### Required work
Your task is to copy each line in the listing that includes the word "generated".

### Data for this task
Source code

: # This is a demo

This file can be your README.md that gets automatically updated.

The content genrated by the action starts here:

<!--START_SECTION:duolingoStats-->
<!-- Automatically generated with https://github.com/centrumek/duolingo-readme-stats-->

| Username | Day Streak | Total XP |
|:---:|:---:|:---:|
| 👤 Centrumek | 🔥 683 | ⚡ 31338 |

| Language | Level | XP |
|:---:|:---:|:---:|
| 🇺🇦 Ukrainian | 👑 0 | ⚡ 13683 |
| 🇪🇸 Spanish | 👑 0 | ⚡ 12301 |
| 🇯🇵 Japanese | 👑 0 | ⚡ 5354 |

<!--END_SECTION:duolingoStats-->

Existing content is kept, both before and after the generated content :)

### Response
<!-- Automatically generated with https://github.com/centrumek/duolingo-readme-stats-->
Existing content is kept, both before and after the generated content :)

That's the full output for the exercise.